Science Explains Why Women Love To Roll Their Eyes
???
If you’re a woman, you know that delivering a perfectly timed eye roll can feel nothing short of transcendent. Annoying roommate tries to throw some passive aggressive shade your way? Eye roll it off, baby, nothing can touch you.
Here’s the crazy part, though: science suggests that women started eye rolling as an evolutionary means of asserting our dominance over other women. Uh, what? This is not what I was expecting — definitely thought we developed this as a defense mechanism to scare off overly persistent suitors.
Let me break it down for you: In 2013, Tracy Vaillancourt of the University of Ottawa published a paper explaining that a woman’s survival is directly linked to the survival of her offspring. As a species, women often avoid engaging in tactics involving direct aggression in order to protect our physical well-being, so we can continue to be there for our kids. Instead, women lash out in less overt ways and rely on “indirect aggressions” — i.e. criticizing someone’s appearance, spreading rumors and, of course, the classic eye roll.

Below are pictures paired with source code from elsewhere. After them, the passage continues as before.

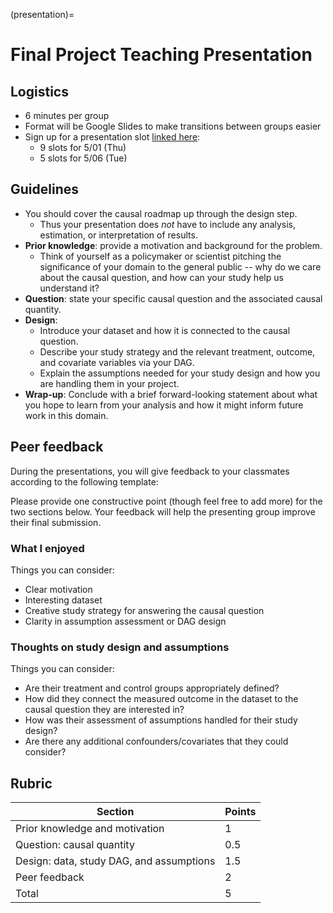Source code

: (presentation)=
# Final Project Teaching Presentation

## Logistics

- 6 minutes per group
- Format will be Google Slides to make transitions between groups easier
- Sign up for a presentation slot [linked here](https://docs.google.com/spreadsheets/d/1sl4H-FZpdZxEXRPovYajXtZY7UwCduaavG1TpA-oiHc/edit?usp=sharing):
    - 9 slots for 5/01 (Thu)
    - 5 slots for 5/06 (Tue)


## Guidelines

- You should cover the causal roadmap up through the design step.
    - Thus your presentation does *not* have to include any analysis, estimation, or interpretation of results.
- **Prior knowledge**: provide a motivation and background for the problem.
    - Think of yourself as a policymaker or scientist pitching the significance of your domain to the general public -- why do we care about the causal question, and how can your study help us understand it?
- **Question**: state your specific causal question and the associated causal quantity.
- **Design**:
    - Introduce your dataset and how it is connected to the causal question.
    - Describe your study strategy and the relevant treatment, outcome, and covariate variables via your DAG.
    - Explain the assumptions needed for your study design and how you are handling them in your project.
- **Wrap-up**: Conclude with a brief forward-looking statement about what you hope to learn from your analysis and how it might inform future work in this domain.


## Peer feedback

During the presentations, you will give feedback to your classmates according to the following template:

Please provide one constructive point (though feel free to add more) for the two sections below. Your feedback will help the presenting group improve their final submission.

### What I enjoyed

Things you can consider:
- Clear motivation
- Interesting dataset
- Creative study strategy for answering the causal question
- Clarity in assumption assessment or DAG design

### Thoughts on study design and assumptions

Things you can consider:
- Are their treatment and control groups appropriately defined?
- How did they connect the measured outcome in the dataset to the causal question they are interested in?
- How was their assessment of assumptions handled for their study design?
- Are there any additional confounders/covariates that they could consider?

## Rubric

| Section | Points |
|------------------------------------|-------|
| Prior knowledge and motivation | 1 |
| Question: causal quantity | 0.5 |
| Design: data, study DAG, and assumptions | 1.5 |
| Peer feedback | 2 |
| Total | 5 |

Evolutionary scientists suggest these indirect aggressions evolved to help women attract and secure a mate. If a woman came face to face with a “competitor” (for instance, a seemingly more attractive female,) she could easily reinforce her status as a boss bitch with a mere flicker of her eyes. All of a sudden, high school makes so much more sense.
Vaillancourt’s research also suggests that when it comes to eye rolls, women are more sensitive than men, stating that they can “trigger our fight-or flight-system.”
To be honest, it grosses me out that the eye roll may have evolved from an innate female desire to vie for male attention. But I can’t lie, I’ll always love a nasty eye roll. Roll on, babes.